Kean's specialty is finding stories like these, and the ones that appear in The Tale of the Dueling Neurosurgeons run the gamut. But those tales are valuable as much for their wow factor as for their ability to educate. The mental troubles of a would-be assassin, for instance, teach us about brain chemistry, while a blind adventurer’s ability to “see” through echolocation demonstrates the brain’s ability to rewire itself. In his introduction, Kean even uses his own experience with sleep paralysis as an example of the ways in which three major parts of the brain are interconnected.

Dueling Neurosurgeons isn’t Kean's first foray into anecdote-based histories of complex scientific topics. His 2010 debut, The Disappearing Spoon, which Kirkus called "entertaining and enlightening," covers the history of the periodic table through similarly quirky and engaging tales. In 2012, Kirkus named Kean's foray into genetics, The Violinist's Thumb, one of the best nonfiction books of the year, and praised its author for rendering "esoteric DNA concepts accessible to lay readers."

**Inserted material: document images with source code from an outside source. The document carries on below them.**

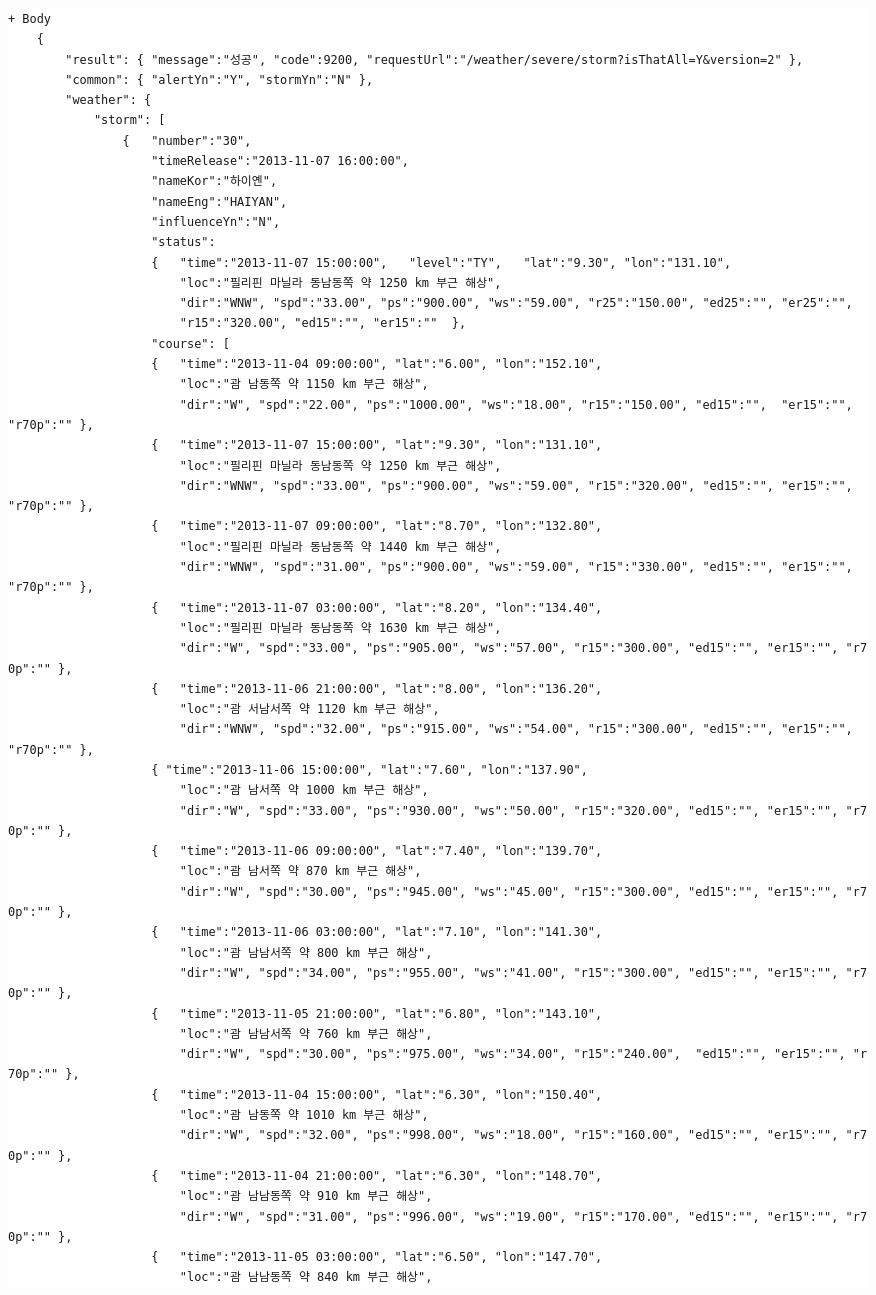     + Body
        {
            "result": { "message":"성공", "code":9200, "requestUrl":"/weather/severe/storm?isThatAll=Y&version=2" },
            "common": { "alertYn":"Y", "stormYn":"N" },
            "weather": {
                "storm": [
                    {   "number":"30",
                        "timeRelease":"2013-11-07 16:00:00",
                        "nameKor":"하이옌",
                        "nameEng":"HAIYAN",
                        "influenceYn":"N",
                        "status":
                        {   "time":"2013-11-07 15:00:00",   "level":"TY",   "lat":"9.30", "lon":"131.10",
                            "loc":"필리핀 마닐라 동남동쪽 약 1250 km 부근 해상",
                            "dir":"WNW", "spd":"33.00", "ps":"900.00", "ws":"59.00", "r25":"150.00", "ed25":"", "er25":"",
                            "r15":"320.00", "ed15":"", "er15":""  },
                        "course": [
                        {   "time":"2013-11-04 09:00:00", "lat":"6.00", "lon":"152.10",
                            "loc":"괌 남동쪽 약 1150 km 부근 해상",
                            "dir":"W", "spd":"22.00", "ps":"1000.00", "ws":"18.00", "r15":"150.00", "ed15":"",  "er15":"",  "r70p":"" },
                        {   "time":"2013-11-07 15:00:00", "lat":"9.30", "lon":"131.10",  
                            "loc":"필리핀 마닐라 동남동쪽 약 1250 km 부근 해상",
                            "dir":"WNW", "spd":"33.00", "ps":"900.00", "ws":"59.00", "r15":"320.00", "ed15":"", "er15":"", "r70p":"" },
                        {   "time":"2013-11-07 09:00:00", "lat":"8.70", "lon":"132.80",
                            "loc":"필리핀 마닐라 동남동쪽 약 1440 km 부근 해상",
                            "dir":"WNW", "spd":"31.00", "ps":"900.00", "ws":"59.00", "r15":"330.00", "ed15":"", "er15":"", "r70p":"" },
                        {   "time":"2013-11-07 03:00:00", "lat":"8.20", "lon":"134.40",
                            "loc":"필리핀 마닐라 동남동쪽 약 1630 km 부근 해상",
                            "dir":"W", "spd":"33.00", "ps":"905.00", "ws":"57.00", "r15":"300.00", "ed15":"", "er15":"", "r70p":"" },
                        {   "time":"2013-11-06 21:00:00", "lat":"8.00", "lon":"136.20",
                            "loc":"괌 서남서쪽 약 1120 km 부근 해상", 
                            "dir":"WNW", "spd":"32.00", "ps":"915.00", "ws":"54.00", "r15":"300.00", "ed15":"", "er15":"", "r70p":"" },
                        { "time":"2013-11-06 15:00:00", "lat":"7.60", "lon":"137.90",
                            "loc":"괌 남서쪽 약 1000 km 부근 해상",
                            "dir":"W", "spd":"33.00", "ps":"930.00", "ws":"50.00", "r15":"320.00", "ed15":"", "er15":"", "r70p":"" },
                        {   "time":"2013-11-06 09:00:00", "lat":"7.40", "lon":"139.70",
                            "loc":"괌 남서쪽 약 870 km 부근 해상",
                            "dir":"W", "spd":"30.00", "ps":"945.00", "ws":"45.00", "r15":"300.00", "ed15":"", "er15":"", "r70p":"" },
                        {   "time":"2013-11-06 03:00:00", "lat":"7.10", "lon":"141.30",
                            "loc":"괌 남남서쪽 약 800 km 부근 해상",
                            "dir":"W", "spd":"34.00", "ps":"955.00", "ws":"41.00", "r15":"300.00", "ed15":"", "er15":"", "r70p":"" },
                        {   "time":"2013-11-05 21:00:00", "lat":"6.80", "lon":"143.10",
                            "loc":"괌 남남서쪽 약 760 km 부근 해상",
                            "dir":"W", "spd":"30.00", "ps":"975.00", "ws":"34.00", "r15":"240.00",  "ed15":"", "er15":"", "r70p":"" },
                        {   "time":"2013-11-04 15:00:00", "lat":"6.30", "lon":"150.40",
                            "loc":"괌 남동쪽 약 1010 km 부근 해상",
                            "dir":"W", "spd":"32.00", "ps":"998.00", "ws":"18.00", "r15":"160.00", "ed15":"", "er15":"", "r70p":"" },
                        {   "time":"2013-11-04 21:00:00", "lat":"6.30", "lon":"148.70",
                            "loc":"괌 남남동쪽 약 910 km 부근 해상",
                            "dir":"W", "spd":"31.00", "ps":"996.00", "ws":"19.00", "r15":"170.00", "ed15":"", "er15":"", "r70p":"" },
                        {   "time":"2013-11-05 03:00:00", "lat":"6.50", "lon":"147.70",
                            "loc":"괌 남남동쪽 약 840 km 부근 해상",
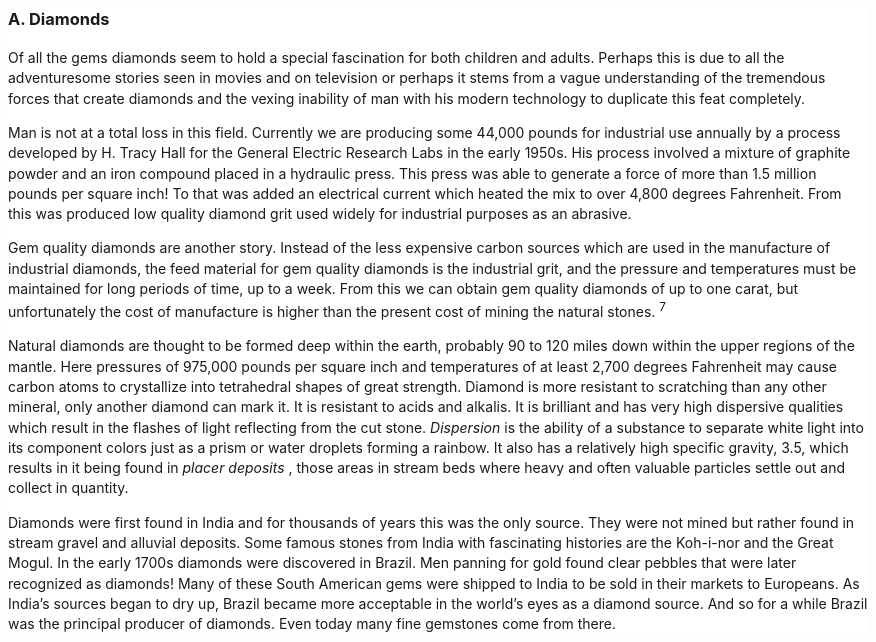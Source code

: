  </h2>
 <h3>
  A. Diamonds
 </h3>
 Of all the gems diamonds seem to hold a special fascination for both children and adults. Perhaps this is due to all the adventuresome stories seen in movies and on television or perhaps it stems from a vague understanding of the tremendous forces that create diamonds and the vexing inability of man with his modern technology to duplicate this feat completely.
 <p>
  Man is not at a total loss in this field. Currently we are producing some 44,000 pounds for industrial use annually by a process developed by H. Tracy Hall for the General Electric Research Labs in the early 1950s. His process involved a mixture of graphite powder and an iron compound placed in a hydraulic press. This press was able to generate a force of more than 1.5 million pounds per square inch! To that was added an electrical current which heated the mix to over 4,800 degrees Fahrenheit. From this was produced low quality diamond grit used widely for industrial purposes as an abrasive.
 </p>
 <p>
  Gem quality diamonds are another story. Instead of the less expensive carbon sources which are used in the manufacture of industrial diamonds, the feed material for gem quality diamonds is the industrial grit, and the pressure and temperatures must be maintained for long periods of time, up to a week. From this we can obtain gem quality diamonds of up to one carat, but unfortunately the cost of manufacture is higher than the present cost of mining the natural stones.
  <sup>
   7
  </sup>
 </p>
 <p>
  Natural diamonds are thought to be formed deep within the earth, probably 90 to 120 miles down within the upper regions of the mantle. Here pressures of 975,000 pounds per square inch and temperatures of at least 2,700 degrees Fahrenheit may cause carbon atoms to crystallize into tetrahedral shapes of great strength. Diamond is more resistant to scratching than any other mineral, only another diamond can mark it. It is resistant to acids and alkalis. It is brilliant and has very high dispersive qualities which result in the flashes of light reflecting from the cut stone.
  <i>
   Dispersion
  </i>
  is the ability of a substance to separate white light into its component colors just as a prism or water droplets forming a rainbow. It also has a relatively high specific gravity, 3.5, which results in it being found in
  <i>
   placer
  </i>
  <i>
   deposits
  </i>
  , those areas in stream beds where heavy and often valuable particles settle out and collect in quantity.
 </p>
 <p>
  Diamonds were first found in India and for thousands of years this was the only source. They were not mined but rather found in stream gravel and alluvial deposits. Some famous stones from India with fascinating histories are the Koh-i-nor and the Great Mogul. In the early 1700s diamonds were discovered in Brazil. Men panning for gold found clear pebbles that were later recognized as diamonds! Many of these South American gems were shipped to India to be sold in their markets to Europeans. As India’s sources began to dry up, Brazil became more acceptable in the world’s eyes as a diamond source. And so for a while Brazil was the principal producer of diamonds. Even today many fine gemstones come from there.
 </p>
 <p>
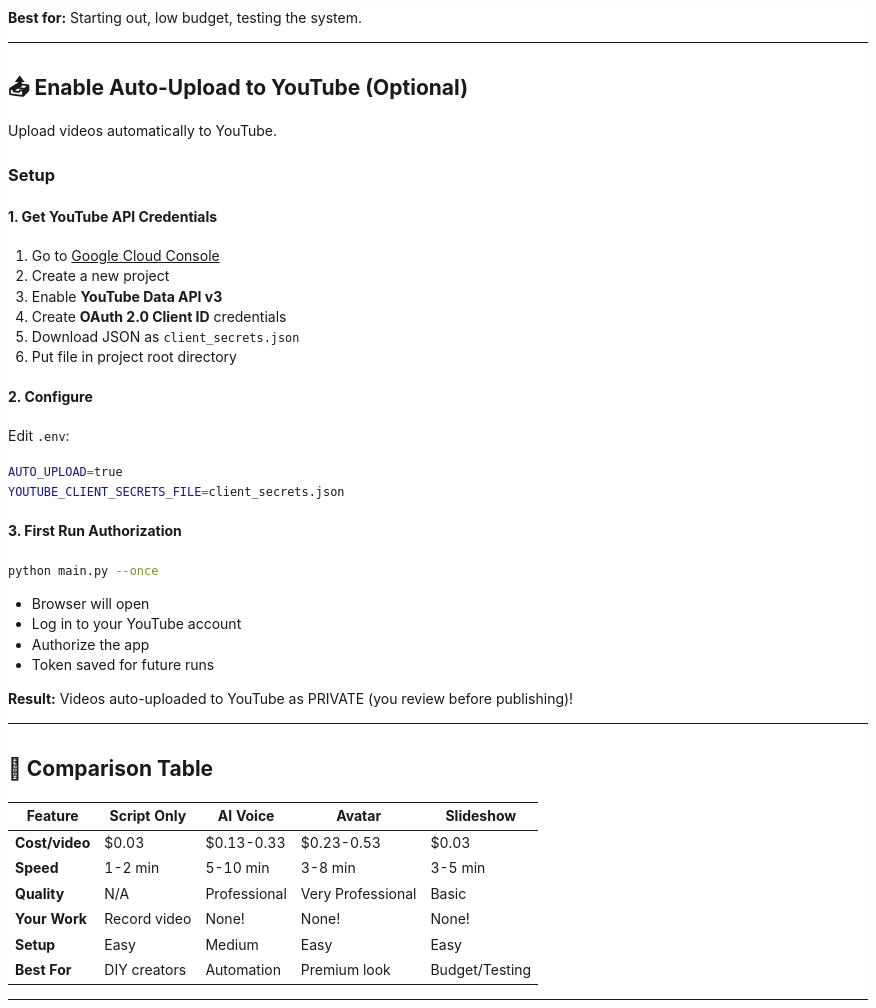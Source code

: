 **Best for:** Starting out, low budget, testing the system.

---

## 📤 **Enable Auto-Upload to YouTube (Optional)**

Upload videos automatically to YouTube.

### Setup

#### 1. Get YouTube API Credentials

1. Go to [Google Cloud Console](https://console.cloud.google.com/)
2. Create a new project
3. Enable **YouTube Data API v3**
4. Create **OAuth 2.0 Client ID** credentials
5. Download JSON as `client_secrets.json`
6. Put file in project root directory

#### 2. Configure
Edit `.env`:
```bash
AUTO_UPLOAD=true
YOUTUBE_CLIENT_SECRETS_FILE=client_secrets.json
```

#### 3. First Run Authorization
```bash
python main.py --once
```

- Browser will open
- Log in to your YouTube account
- Authorize the app
- Token saved for future runs

**Result:** Videos auto-uploaded to YouTube as PRIVATE (you review before publishing)!

---

## 🎯 **Comparison Table**

| Feature | Script Only | AI Voice | Avatar | Slideshow |
|---------|-------------|----------|--------|-----------|
| **Cost/video** | $0.03 | $0.13-0.33 | $0.23-0.53 | $0.03 |
| **Speed** | 1-2 min | 5-10 min | 3-8 min | 3-5 min |
| **Quality** | N/A | Professional | Very Professional | Basic |
| **Your Work** | Record video | None! | None! | None! |
| **Setup** | Easy | Medium | Easy | Easy |
| **Best For** | DIY creators | Automation | Premium look | Budget/Testing |

---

Kean took an early interest in science in part, he says, because of teachers who shared his knack for storytelling. "Our brains remember information best when it's presented in story form," he said. "At some point, you have to look at an equation or two to get into the in-depth science. But especially when you're trying to attract interest in the first place, I think stories are the best way to go. "

In his third year of a physics degree at the University of Minnesota, he determined he "wasn't cut out temperamentally" to be a scientist and started studying English while writing for the campus newspaper. He later earned a master's degree in library science, which he said has made him a more confident researcher—an especially useful quality when he started delving into the Library of Congress' vast collection of literature on neuroscience.S Kean Cover

Though there’s a lot to learn, Kean wasn't intimidated by the subject—and he says that readers shouldn't be either. "Brain science is actually pretty intuitive when you get to the details," he says. "You have to start with something small like neurotransmitters and follow that up, from something very small to something very large. It's not difficult to do but we don't always do it."

Any book on science for a general audience, of course, should do that work of translation and simplification, and The Tale of Dueling Neurosurgeons fulfills that promise. But like a good read on any other subject, it also contains the basics of alluring storytelling: a strong beginning, middle and end, compelling characters, and, importantly, humor. "If you write a 300-page book and you don't laugh at all, that's a shame," Kean says. "Like anything you write, you want to be scared sometimes, you want to laugh sometimes, and you want to be serious sometimes. Blending those together makes a richer book."